Takeshi Yamada with Baby Mermaid in his Coney Island Studio. Photo via AMC Immortalized

Before Sandy: Takeshi Yamada with Baby Mermaid in his Coney Island Studio. Photo via AMC Immortalized

Tonight at 11 PM, Coney Island artist and rogue taxidermist Takeshi Yamada competes against a challenger in a “Heaven and Hell”-themed taxidermy contest on the 8th and final episode of AMC’s reality series “Immortalized.”

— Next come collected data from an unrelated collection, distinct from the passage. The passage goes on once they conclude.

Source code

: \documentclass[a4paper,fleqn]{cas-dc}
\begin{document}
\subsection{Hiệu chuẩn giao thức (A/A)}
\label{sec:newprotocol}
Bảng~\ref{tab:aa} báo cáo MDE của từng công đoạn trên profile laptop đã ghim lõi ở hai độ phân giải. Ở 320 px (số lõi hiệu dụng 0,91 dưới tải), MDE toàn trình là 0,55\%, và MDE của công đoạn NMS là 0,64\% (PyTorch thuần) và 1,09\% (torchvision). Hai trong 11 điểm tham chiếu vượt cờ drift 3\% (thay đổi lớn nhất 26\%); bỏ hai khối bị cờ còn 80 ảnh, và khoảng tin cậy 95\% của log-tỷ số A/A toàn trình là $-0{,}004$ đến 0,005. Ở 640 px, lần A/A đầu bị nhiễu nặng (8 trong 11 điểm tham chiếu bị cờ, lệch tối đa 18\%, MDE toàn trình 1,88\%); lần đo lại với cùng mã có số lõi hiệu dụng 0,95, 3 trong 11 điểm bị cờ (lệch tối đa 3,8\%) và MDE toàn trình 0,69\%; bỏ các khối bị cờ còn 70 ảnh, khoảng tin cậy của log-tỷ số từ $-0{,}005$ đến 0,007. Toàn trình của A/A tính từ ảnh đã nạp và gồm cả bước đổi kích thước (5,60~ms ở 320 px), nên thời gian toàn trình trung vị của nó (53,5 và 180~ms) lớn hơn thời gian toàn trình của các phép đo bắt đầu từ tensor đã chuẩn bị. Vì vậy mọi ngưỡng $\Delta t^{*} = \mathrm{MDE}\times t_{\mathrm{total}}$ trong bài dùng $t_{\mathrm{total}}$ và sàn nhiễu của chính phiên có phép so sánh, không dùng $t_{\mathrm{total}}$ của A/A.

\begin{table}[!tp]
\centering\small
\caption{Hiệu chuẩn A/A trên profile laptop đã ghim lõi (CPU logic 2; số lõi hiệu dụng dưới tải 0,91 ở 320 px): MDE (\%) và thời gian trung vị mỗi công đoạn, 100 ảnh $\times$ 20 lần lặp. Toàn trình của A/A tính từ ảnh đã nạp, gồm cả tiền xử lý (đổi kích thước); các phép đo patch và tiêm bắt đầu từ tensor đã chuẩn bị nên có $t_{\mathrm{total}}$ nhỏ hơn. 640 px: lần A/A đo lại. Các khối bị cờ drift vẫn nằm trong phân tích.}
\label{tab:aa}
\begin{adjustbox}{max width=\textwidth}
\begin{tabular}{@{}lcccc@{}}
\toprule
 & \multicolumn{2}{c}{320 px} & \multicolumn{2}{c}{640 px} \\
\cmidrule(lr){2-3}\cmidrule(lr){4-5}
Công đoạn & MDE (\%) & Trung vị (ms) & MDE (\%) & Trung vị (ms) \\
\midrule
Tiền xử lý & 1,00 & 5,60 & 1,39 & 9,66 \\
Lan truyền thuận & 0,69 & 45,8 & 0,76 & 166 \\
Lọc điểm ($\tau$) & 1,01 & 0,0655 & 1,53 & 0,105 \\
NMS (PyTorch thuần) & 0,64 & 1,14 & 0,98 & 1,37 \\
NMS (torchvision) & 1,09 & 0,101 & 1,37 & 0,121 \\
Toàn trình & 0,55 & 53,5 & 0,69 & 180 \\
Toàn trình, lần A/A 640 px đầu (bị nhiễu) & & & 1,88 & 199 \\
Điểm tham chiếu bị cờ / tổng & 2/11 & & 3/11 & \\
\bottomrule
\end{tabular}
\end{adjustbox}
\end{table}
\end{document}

“I really don’t care about the others, Takeshi is the only one I want to watch,” says one of his fans on the series’ Facebook page. We agree, but he is one of our Coney Island friends. Yamada and his sea rabbit Seara are often seen strolling on the Boardwalk and we missed their usual promenade on New Year’s Day and Opening Day. The pair have been on an odyssey since Sandy. Says Yamada:

One of the themes of the show was “Odyssey.” It was exactly what happened. I faced Hurricane Sandy. Hurricane Sandy tried to kill me. It actually destroyed my house with over five feet of water lashing into my sculpture room, bedroom, and living room. And I saw it before — that is why I shipped my first art work [for Immortalized] a week before. If I hadn’t sent it, it would have been completely destroyed.

In Episode 3, “Odyssey,” which aired in February, Yamada displayed a bat-winged, dragon-tailed five-headed goat/fox monster with dragons circling above it and a hand-painted backdrop depicting hell. The “Heaven and Hell”-themed taxidermy art will be revealed in tonight’s episode.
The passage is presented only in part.